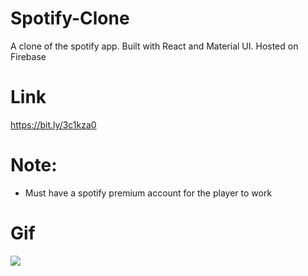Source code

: # Spotify-Clone
  A clone of the spotify app. Built with React and Material UI. Hosted on Firebase
 
# Link
 https://bit.ly/3c1kza0

# Note:
- Must have a spotify premium account for the player to work

# Gif
![]('https://media.giphy.com/media/llbBdjsaL0pr5iG90H/giphy.gif')
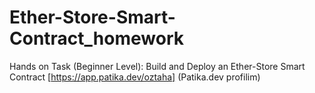 # Ether-Store-Smart-Contract_homework
Hands on Task (Beginner Level): Build and Deploy an Ether-Store Smart Contract
[https://app.patika.dev/oztaha] (Patika.dev profilim)

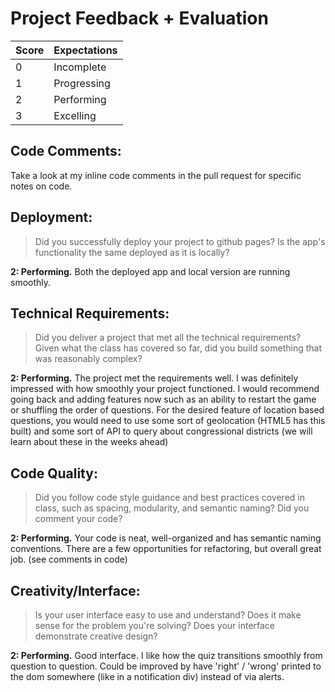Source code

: # Project Feedback + Evaluation

 | Score | Expectations |
 | --- | --- |
 | 0 | Incomplete |
 | 1 | Progressing |
 | 2 | Performing |
 | 3 | Excelling |

 ## Code Comments:

 Take a look at my inline code comments in the pull request for specific notes on code.

 ## Deployment:

 > Did you successfully deploy your project to github pages? Is the app's functionality the same deployed as it is locally?

 **2: Performing.** Both the deployed app and local version are running smoothly.

 ## Technical Requirements:

 > Did you deliver a project that met all the technical requirements? Given what the class has covered so far, did you build something that was reasonably complex?

 **2: Performing.** The project met the requirements well. I was definitely impressed with how smoothly your project functioned. I would recommend going back and adding features now such as an ability to restart the game or shuffling the order of questions. For the desired feature of location based questions, you would need to use some sort of geolocation (HTML5 has this built) and some sort of API to query about congressional districts (we will learn about these in the weeks ahead)

 ## Code Quality:

 > Did you follow code style guidance and best practices covered in class, such as spacing, modularity, and semantic naming? Did you comment your code?

 **2: Performing.** Your code is neat, well-organized and has semantic naming conventions. There are a few opportunities for refactoring, but overall great job. (see comments in code)

 ## Creativity/Interface:

 > Is your user interface easy to use and understand? Does it make sense for the problem you're solving? Does your interface demonstrate creative design?

 **2: Performing.** Good interface. I like how the quiz transitions smoothly from question to question. Could be improved by have 'right' / 'wrong' printed to the dom somewhere (like in a notification div) instead of via alerts. 
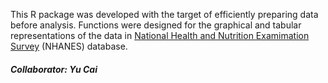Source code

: This R package was developed with the target of efficiently preparing data before analysis. Functions were designed for the graphical and tabular representations of the data in [National Health and Nutrition Examimation Survey](https://www.cdc.gov/nchs/nhanes/index.htm) (NHANES) database.

##### Collaborator: Yu Cai
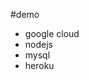 #demo
+ google cloud
+ nodejs
+ mysql
+ heroku
                                    
                           
                           
                  
         
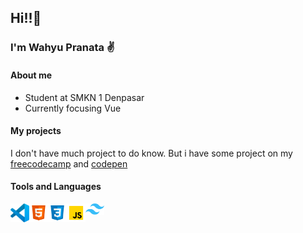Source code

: ## Hi!!:wave:
### I'm Wahyu Pranata :v:
#### About me
* Student at SMKN 1 Denpasar
* Currently focusing Vue
#### My projects
I don't have much project to do know. But i have some project on my [freecodecamp](https://www.freecodecamp.org/) and [codepen](https://codepen.io/terrabyted)
#### Tools and Languages
[<img align="left" alt="Visual Studio Code" width="30px" src="icons/vscode.svg" />](https://code.visualstudio.com/)
[<img align="left" alt="HTML" width="30px" src="icons/html.svg" />](https://www.w3.org/html/)
[<img align="left" alt="CSS" width="30px" src="icons/css.svg" />](https://www.w3.org/TR/CSS/#css)
[<img align="left" alt="Javascript" width="30px" src="icons/javascript.svg" />](https://www.ecma-international.org/publications-and-standards/standards/ecma-262/)
[<img align="left" alt="Tailwind CSS" width="30px" src="icons/tailwindcss.svg" />](https://tailwindcss.com)
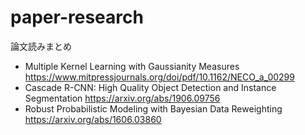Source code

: # paper-research
論文読みまとめ

- Multiple Kernel Learning with Gaussianity Measures
https://www.mitpressjournals.org/doi/pdf/10.1162/NECO_a_00299
- Cascade R-CNN: High Quality Object Detection and Instance Segmentation
  https://arxiv.org/abs/1906.09756
- Robust Probabilistic Modeling with Bayesian Data Reweighting
  https://arxiv.org/abs/1606.03860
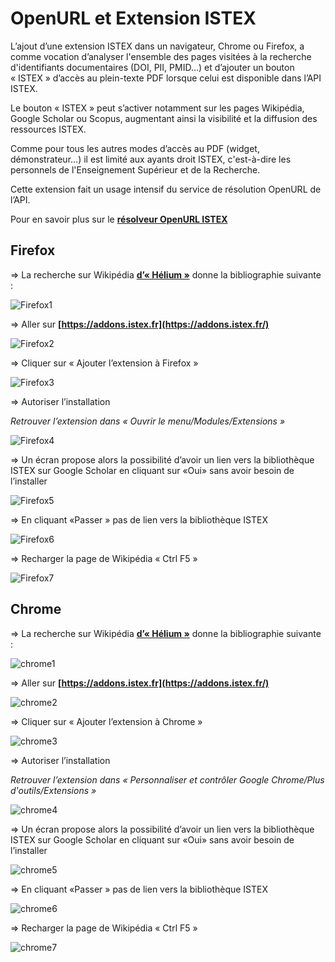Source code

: 
# OpenURL et Extension ISTEX

 L’ajout d’une extension ISTEX dans un navigateur, Chrome ou Firefox, a comme vocation d’analyser l'ensemble des pages visitées à la recherche d'identifiants documentaires (DOI, PII, PMID...) et d’ajouter un bouton « ISTEX » d’accès au plein-texte PDF lorsque celui est disponible dans l’API ISTEX.
 
Le bouton « ISTEX » peut s’activer notamment sur les pages Wikipédia, Google Scholar ou Scopus, augmentant ainsi la visibilité et la diffusion des ressources ISTEX.

Comme pour tous les autres modes d’accès au PDF (widget, démonstrateur…) il est limité aux ayants droit ISTEX, c'est-à-dire les personnels de l'Enseignement Supérieur et de la Recherche.

Cette extension fait un usage intensif du service de résolution OpenURL de l’API.

Pour en savoir plus sur le **[résolveur OpenURL ISTEX](https://api.istex.fr/documentation/openurl/)**



## Firefox ##



=> La recherche sur Wikipédia  **[d’« Hélium »]( https://fr.wikipedia.org/wiki/Hélium)** donne la bibliographie suivante :

![Firefox1](img/Firefox1.PNG)

=> Aller sur **[https://addons.istex.fr](https://addons.istex.fr/)**

![Firefox2](img/Firefox2.PNG)

=> Cliquer sur « Ajouter l’extension à Firefox »

![Firefox3](img/Firefox3.PNG)

=> Autoriser l’installation

_Retrouver l’extension dans « Ouvrir le menu/Modules/Extensions »_

![Firefox4](img/Firefox4.PNG)

=> Un écran propose alors la possibilité d’avoir un lien vers la bibliothèque ISTEX sur Google Scholar en cliquant sur «Oui» sans avoir besoin de l’installer

 ![Firefox5](img/Firefox5.PNG)

=> En cliquant «Passer » pas de lien vers la bibliothèque ISTEX

 ![Firefox6](img/Firefox6.PNG)

=> Recharger la page de Wikipédia « Ctrl F5 »

![Firefox7](img/Firefox7.PNG)



## Chrome ##



=> La recherche sur Wikipédia  **[d’« Hélium »]( https://fr.wikipedia.org/wiki/Hélium)** donne la bibliographie suivante :

![chrome1](img/chrome1.PNG)

=> Aller sur **[https://addons.istex.fr](https://addons.istex.fr/)**

![chrome2](img/chrome2.PNG)


=> Cliquer sur « Ajouter l’extension à Chrome »

![chrome3](img/chrome3.PNG)

=> Autoriser l’installation

_Retrouver l’extension dans « Personnaliser et contrôler Google Chrome/Plus d'outils/Extensions »_

![chrome4](img/chrome4.PNG)

=> Un écran propose alors la possibilité d’avoir un lien vers la bibliothèque ISTEX sur Google Scholar en cliquant sur «Oui» sans avoir besoin de l’installer

![chrome5](img/chrome5.PNG)

=> En cliquant «Passer » pas de lien vers la bibliothèque ISTEX

![chrome6](img/chrome6.PNG)

=> Recharger la page de Wikipédia « Ctrl F5 »

![chrome7](img/chrome7.PNG)



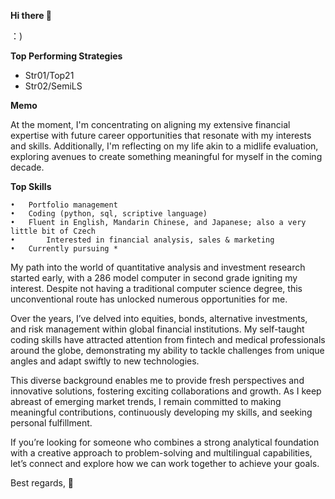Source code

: **Hi there 👋**

：)

**Top Performing Strategies**
- Str01/Top21
- Str02/SemiLS

**Memo**

At the moment, I'm concentrating on aligning my extensive financial expertise with future career opportunities that resonate with my interests and skills. Additionally, I'm reflecting on my life akin to a midlife evaluation, exploring avenues to create something meaningful for myself in the coming decade.

**Top Skills**

	•	Portfolio management
	•	Coding (python, sql, scriptive language)
	•	Fluent in English, Mandarin Chinese, and Japanese; also a very little bit of Czech 
	•       Interested in financial analysis, sales & marketing
 	•	Currently pursuing *
  

My path into the world of quantitative analysis and investment research started early, with a 286 model computer in second grade igniting my interest. Despite not having a traditional computer science degree, this unconventional route has unlocked numerous opportunities for me.

Over the years, I’ve delved into equities, bonds, alternative investments, and risk management within global financial institutions. My self-taught coding skills have attracted attention from fintech and medical professionals around the globe, demonstrating my ability to tackle challenges from unique angles and adapt swiftly to new technologies.

This diverse background enables me to provide fresh perspectives and innovative solutions, fostering exciting collaborations and growth. As I keep abreast of emerging market trends, I remain committed to making meaningful contributions, continuously developing my skills, and seeking personal fulfillment.

If you’re looking for someone who combines a strong analytical foundation with a creative approach to problem-solving and multilingual capabilities, let’s connect and explore how we can work together to achieve your goals.


Best regards,
🥳
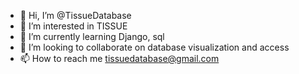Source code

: - 👋 Hi, I’m @TissueDatabase
- 👀 I’m interested in TISSUE
- 🌱 I’m currently learning Django, sql
- 💞️ I’m looking to collaborate on database visualization and access
- 📫 How to reach me tissuedatabase@gmail.com

<!---
TissueDatabase/TissueDatabase is a ✨ special ✨ repository because its `README.md` (this file) appears on your GitHub profile.
You can click the Preview link to take a look at your changes.
--->
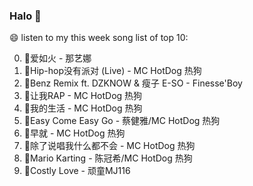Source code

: 

### Halo 👋

😄 listen to my this week song list of top 10:

0. 🌈爱如火 - 那艺娜
1. 🌈Hip-hop没有派对 (Live) - MC HotDog 热狗
2. 🌈Benz Remix ft. DZKNOW & 瘦子 E-SO - Finesse'Boy
3. 🌈让我RAP - MC HotDog 热狗
4. 🌈我的生活 - MC HotDog 热狗
5. 🌈Easy Come Easy Go - 蔡健雅/MC HotDog 热狗
6. 🌈早就 - MC HotDog 热狗
7. 🌈除了说唱我什么都不会 - MC HotDog 热狗
8. 🌈Mario Karting - 陈冠希/MC HotDog 热狗
9. 🌈Costly Love - 顽童MJ116

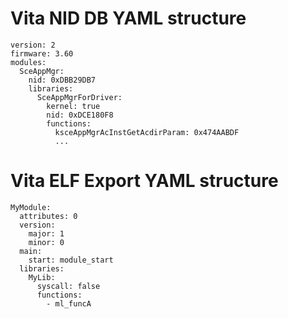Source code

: # Vita NID DB YAML structure

	version: 2
	firmware: 3.60
	modules:
	  SceAppMgr:
	    nid: 0xDBB29DB7
	    libraries:
	      SceAppMgrForDriver:
	        kernel: true
	        nid: 0xDCE180F8
	        functions:
	          ksceAppMgrAcInstGetAcdirParam: 0x474AABDF
	          ...

# Vita ELF Export YAML structure

	MyModule:
	  attributes: 0
	  version:
	    major: 1
	    minor: 0
	  main:
	    start: module_start
	  libraries:
	    MyLib:
	      syscall: false
	      functions:
	        - ml_funcA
☆ ☆ ☆ ☆ ☆
Tally each line in the data that holds the word "financial"; write only the total.

3